Jabar was appointed last year to the Maine Supreme Judicial Court. Delahanty left the bench last month to serve as Maine’s U.S. attorney. Crowley recently retired.

“It’s an exciting day and I’m honored to have been nominated,” Ann Murray said Friday. “If confirmed, I’m looking forward to handling another variety of cases in jury and jury-waived trials.”

Ann Murray was appointed to the District Court in 1999. Since 2007, she has served as chief judge of the District Court. Before being appointed to the bench she was in private practice in Bangor and worked for the Penobscot County District Attorney’s Office.

Former state legislator Robert Murray was appointed to the bench in 2004 after serving as commissioner of the Department of Professional and Financial Regulation. He went into private practice in Bangor after serving eight years in the Legislature, four in the House and four in the Senate.

Both Murrays earned their law degrees from the University of Maine School of Law.

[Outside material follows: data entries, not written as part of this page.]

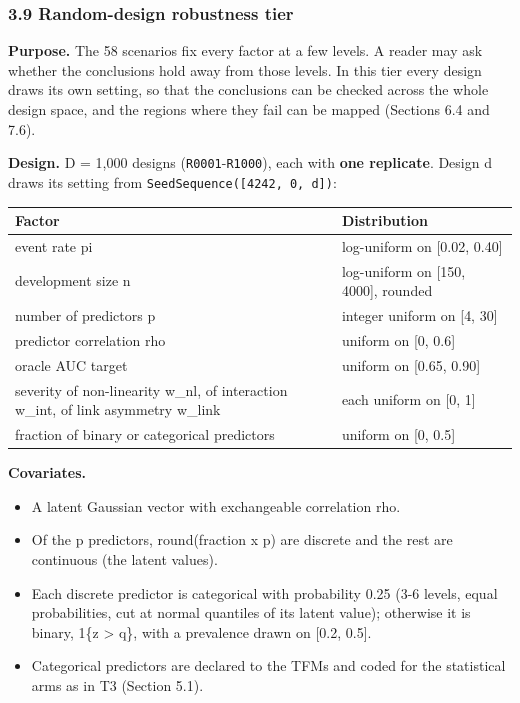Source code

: \documentclass[
  10pt,
]{article}
\newcounter{none} %
\providecommand{\tightlist}{%
  \setlength{\itemsep}{0pt}\setlength{\parskip}{0pt}}
\begin{document}
\subsubsection{3.9 Random-design robustness
tier}\label{random-design-robustness-tier}

\textbf{Purpose.} The 58 scenarios fix every factor at a few
levels. A reader may ask whether the conclusions hold away
from those levels. In this tier every design draws its own
setting, so that the conclusions can be checked across the
whole design space, and the regions where they fail can be
mapped (Sections 6.4 and 7.6).

\textbf{Design.} D = 1,000 designs
(\texttt{R0001}-\texttt{R1000}), each with \textbf{one
replicate}. Design d draws its setting from
\texttt{SeedSequence({[}4242,\ 0,\ d{]})}:

{\def\LTcaptype{none} %
\begin{longtable}[]{@{}
  >{\raggedright\arraybackslash}p{}
  >{\raggedright\arraybackslash}p{}@{}}
\toprule\noalign{}
\begin{minipage}[b]{\linewidth}\raggedright
Factor
\end{minipage} & \begin{minipage}[b]{\linewidth}\raggedright
Distribution
\end{minipage} \\
\midrule\noalign{}
\endhead
\bottomrule\noalign{}
\endlastfoot
event rate pi & log-uniform on {[}0.02, 0.40{]} \\
development size n & log-uniform on {[}150, 4000{]},
rounded \\
number of predictors p & integer uniform on {[}4, 30{]} \\
predictor correlation rho & uniform on {[}0, 0.6{]} \\
oracle AUC target & uniform on {[}0.65, 0.90{]} \\
severity of non-linearity w\_nl, of interaction w\_int, of
link asymmetry w\_link & each uniform on {[}0, 1{]} \\
fraction of binary or categorical predictors & uniform on
{[}0, 0.5{]} \\
\end{longtable}
}

\textbf{Covariates.}

\begin{itemize}
\tightlist
\item
  A latent Gaussian vector with exchangeable correlation
  rho.
\item
  Of the p predictors, round(fraction x p) are discrete and
  the rest are continuous (the latent values).
\item
  Each discrete predictor is categorical with probability
  0.25 (3-6 levels, equal probabilities, cut at normal
  quantiles of its latent value); otherwise it is binary,
  1\{z \textgreater{} q\}, with a prevalence drawn on
  {[}0.2, 0.5{]}.
\item
  Categorical predictors are declared to the TFMs and coded
  for the statistical arms as in T3 (Section 5.1).
\end{itemize}
\end{document}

The governor also nominated two men and a woman — Bruce Jordan of Veazie, Patrick Ende of Hallowell and Susan Oram of Auburn — to serve as District Court judges. They would fill the slots left open by the Murrays and Kennedy.

Jordan and Oram now serve as family law magistrate judges in Bangor and Lewiston, respectively. Ende has served for the past two years as the governor’s legal counsel.

A family law magistrate is a quasi-judicial officer presiding over parental rights cases, paternity actions, child support matters and divorces involving children. They are hired by the chief judge of the District Court, not appointed by the governor and confirmed by the Senate. A portion of magistrate judges’ salaries are paid for with federal funds, according to Ann Murray.

Before his appointment to the bench, Jordan was in private practice. He graduated from the Franklin Piece Law Center in Concord, N.H.

Even with the appointments announced Friday, there will continue to be a vacancy on the District Court bench due to the retirement Thursday of District Court Judge Bernard Staples of Hulls Cove, according to Mary Ann Lynch, spokeswoman for the court system. Staples, 77, presided for more than two decades in Ellsworth.

Baldacci also nominated five District Court judges for reappointment. They are: Peter Granites of Cumberland; Charles LaVerdiere of Wilton, Robert Mullen of Waterville, Bernard O’Mara of Easton and David Griffiths of Presque Isle. Griffiths was nominated for reappointment to active retired status, which allows retired judges to work part time where needed.

Hearings before the Legislature’s Judiciary Committee are expected to be held the week of Aug. 15.

A Maine Senate confirmation hearing is scheduled for Aug. 25.